When Aggie Underwood arrived at Tehachapi Women’s Prison in the spring of 1935 she interviewed all kinds of prisoners: murderers, thieves, prostitutes — some of them had been doing time for many years, like Emma Le Doux. Le Doux had started serving her sentence for murdering one of her husbands (Anna was a bigamist) when women were still being sent to San Quentin. Other women, such as Anna De Ritas, had not been in Tehachapi for very long; in fact, Anna hadn’t even been in for a year when she approached Aggie to ask her if there was “something new” happening on the outside.
De Ritas was doing time in Tehachapi for the shooting death of her lover, Michelangelo Lotito.

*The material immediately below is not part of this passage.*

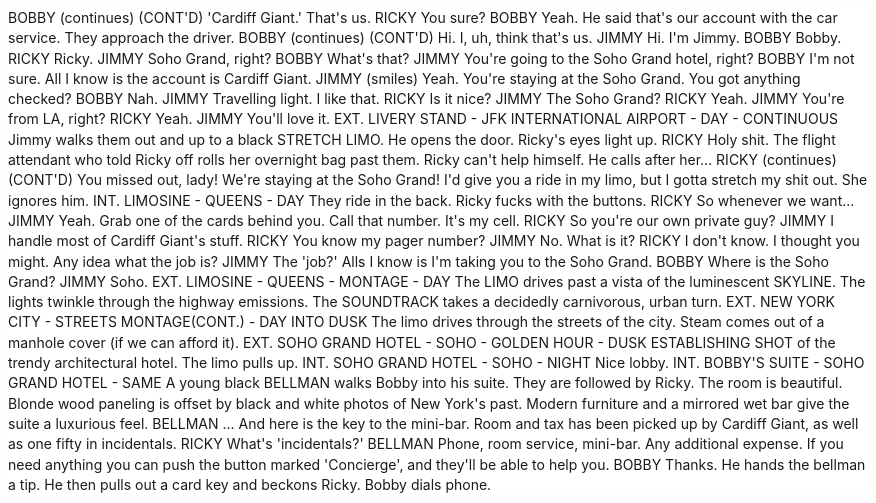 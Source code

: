 BOBBY (continues) (CONT'D)                         'Cardiff Giant.' That's us.                                     RICKY                         You sure?                                     BOBBY                         Yeah. He said that's our account                         with the car service.               They approach the driver.                                     BOBBY (continues) (CONT'D)                         Hi. I, uh, think that's us.                                     JIMMY                         Hi. I'm Jimmy.                                     BOBBY                         Bobby.                                     RICKY                         Ricky.                                     JIMMY                         Soho Grand, right?                                     BOBBY                         What's that?                                     JIMMY                         You're going to the Soho Grand                         hotel, right?                                     BOBBY                         I'm not sure. All I know is the                         account is Cardiff Giant.                                     JIMMY                              (smiles)                         Yeah. You're staying at the Soho                         Grand. You got anything checked?                                     BOBBY                         Nah.                                     JIMMY                         Travelling light. I like that.                                     RICKY                         Is it nice?                                     JIMMY                         The Soho Grand?                                     RICKY                         Yeah.                                     JIMMY                         You're from LA, right?                                     RICKY                         Yeah.                                     JIMMY                         You'll love it.               EXT. LIVERY STAND - JFK INTERNATIONAL AIRPORT - DAY -               CONTINUOUS               Jimmy walks them out and up to a black STRETCH LIMO. He               opens the door. Ricky's eyes light up.                                     RICKY                         Holy shit.               The flight attendant who told Ricky off rolls her overnight               bag past them. Ricky can't help himself. He calls after               her...                                     RICKY (continues) (CONT'D)                         You missed out, lady! We're staying                         at the Soho Grand! I'd give you a                         ride in my limo, but I gotta stretch                         my shit out.               She ignores him.               INT. LIMOSINE - QUEENS - DAY               They ride in the back. Ricky fucks with the buttons.                                     RICKY                         So whenever we want...                                     JIMMY                         Yeah. Grab one of the cards behind                         you. Call that number. It's my cell.                                     RICKY                         So you're our own private guy?                                     JIMMY                         I handle most of Cardiff Giant's                         stuff.                                     RICKY                         You know my pager number?                                     JIMMY                         No. What is it?                                     RICKY                         I don't know. I thought you might.                         Any idea what the job is?                                     JIMMY                         The 'job?' Alls I know is I'm                         taking you to the Soho Grand.                                     BOBBY                         Where is the Soho Grand?                                     JIMMY                         Soho.               EXT. LIMOSINE - QUEENS - MONTAGE - DAY               The LIMO drives past a vista of the luminescent SKYLINE.               The lights twinkle through the highway emissions. The               SOUNDTRACK takes a decidedly carnivorous, urban turn.               EXT. NEW YORK CITY - STREETS MONTAGE(CONT.) - DAY INTO DUSK               The limo drives through the streets of the city. Steam               comes out of a manhole cover (if we can afford it).               EXT. SOHO GRAND HOTEL - SOHO - GOLDEN HOUR - DUSK               ESTABLISHING SHOT of the trendy architectural hotel. The               limo pulls up.               INT. SOHO GRAND HOTEL - SOHO - NIGHT               Nice lobby.               INT. BOBBY'S SUITE - SOHO GRAND HOTEL - SAME               A young black BELLMAN walks Bobby into his suite. They are               followed by Ricky. The room is beautiful. Blonde wood               paneling is offset by black and white photos of New York's               past.  Modern furniture and a mirrored wet bar give the               suite a luxurious feel.                                     BELLMAN                         ... And here is the key to the                         mini-bar. Room and tax has been                         picked up by Cardiff Giant, as well                         as one fifty in incidentals.                                     RICKY                         What's 'incidentals?'                                     BELLMAN                         Phone, room service, mini-bar. Any                         additional expense. If you need                         anything you can push the button                         marked 'Concierge', and they'll be                         able to help you.                                     BOBBY                         Thanks.               He hands the bellman a tip. He then pulls out a card key               and beckons Ricky.               Bobby dials phone.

De Ritas had been living with her husband and their four daughters, until she began an affair with wine salesman Michelangelo Lotito. Mr. De Ritas had left Anna in September 1934. Anna’s four young daughters were placed in a Burbank orphanage because Mr. De Ritas couldn’t care for them on his own, and Anna was too wrapped up in her affair with Lotito to give the girls a second thought.
About a month after the De Ritas’ marriage had disintegrated Lotito decided that he’d finished with Anna. One morning while she was out grocery shopping he wrote her a note in which he told her that their affair was ended, with the note he’d left her a check to cover the rent for their apartment at 1650 Echo Park Avenue for the remainder of the month.

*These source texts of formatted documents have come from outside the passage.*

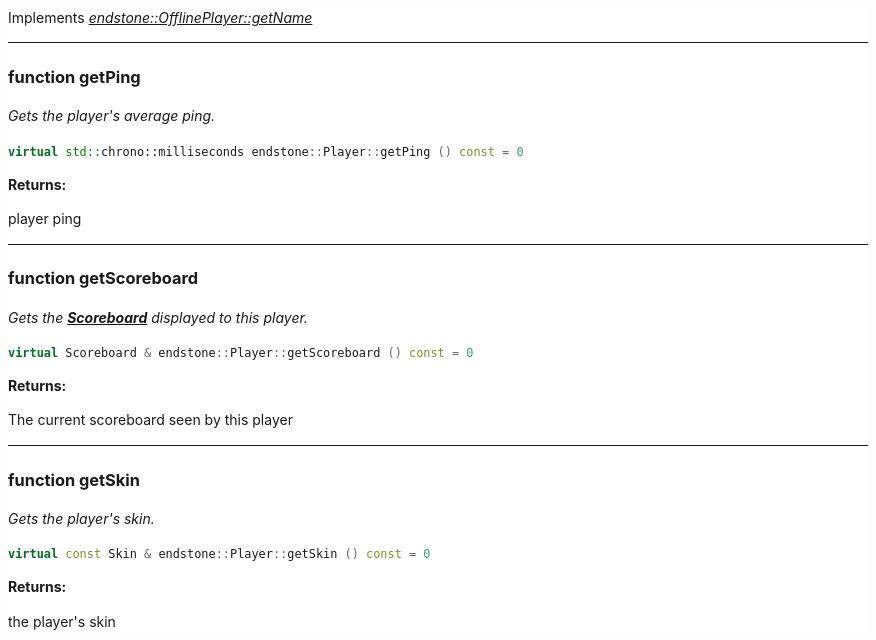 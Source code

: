Implements [*endstone::OfflinePlayer::getName*](classendstone_1_1OfflinePlayer.md#function-getname)


<hr>



### function getPing 

_Gets the player's average ping._ 
```C++
virtual std::chrono::milliseconds endstone::Player::getPing () const = 0
```





**Returns:**

player ping 





        

<hr>



### function getScoreboard 

_Gets the_ [_**Scoreboard**_](classendstone_1_1Scoreboard.md) _displayed to this player._
```C++
virtual Scoreboard & endstone::Player::getScoreboard () const = 0
```





**Returns:**

The current scoreboard seen by this player 





        

<hr>



### function getSkin 

_Gets the player's skin._ 
```C++
virtual const Skin & endstone::Player::getSkin () const = 0
```





**Returns:**

the player's skin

Lotito had phoned his brother Frank to come over and help him move his belongings, and he had undoubtedly planned to be gone before Anna returned. Unfortunately he had miscalculated the length of time that Anna would be out — she wasn’t walking home as she usually did, she’d managed to catch a ride with a friend of hers, Lola Martin. Anna appeared just as he and his brother were about to drive away.
Anna would not accept that her affair with the wine salesman was over. She was devastated, and the couple began a protracted shouting match on the sidewalk in front of their apartment building. The distraught woman begged, pleaded, and then her rage began to build. How could he leave her, she wailed, when she’d sacrificed everything to be with him? Could Anna really have been that naive? When her lover refused to reconsider his decision to call it quits she raised the paper bag she was holding. The bag contained a revolver with which Emma shot Lotito through the stomach. Frank saw the muzzle flash through the bag and watched in horror as his brother collapsed to the sidewalk. Frank disarmed her and called the police.
Michelangelo was taken to the Georgia Street Hospital where he was informed he was the 500,000th patient to receive emergency treatment there. Being number 500,000 wasn’t an honor that he would live to enjoy, Lotito died of the gunshot wound several days later.
Anna testified at her trial that Lotito had persuaded her to leave her husband and daughters, then spurned her. She said that when she confronted him outside of the apartment building they argued, but she denied that she had shot him in cold blood as Frank Lotito had testified. She said that she and Michelangelo had struggled for the gun and it accidently discharged.
The jury found Anna guilty of manslaughter and she was sentenced to from one to ten years in prison.
The L.A Times summed up Anna’s situation in this way: love, death — prison.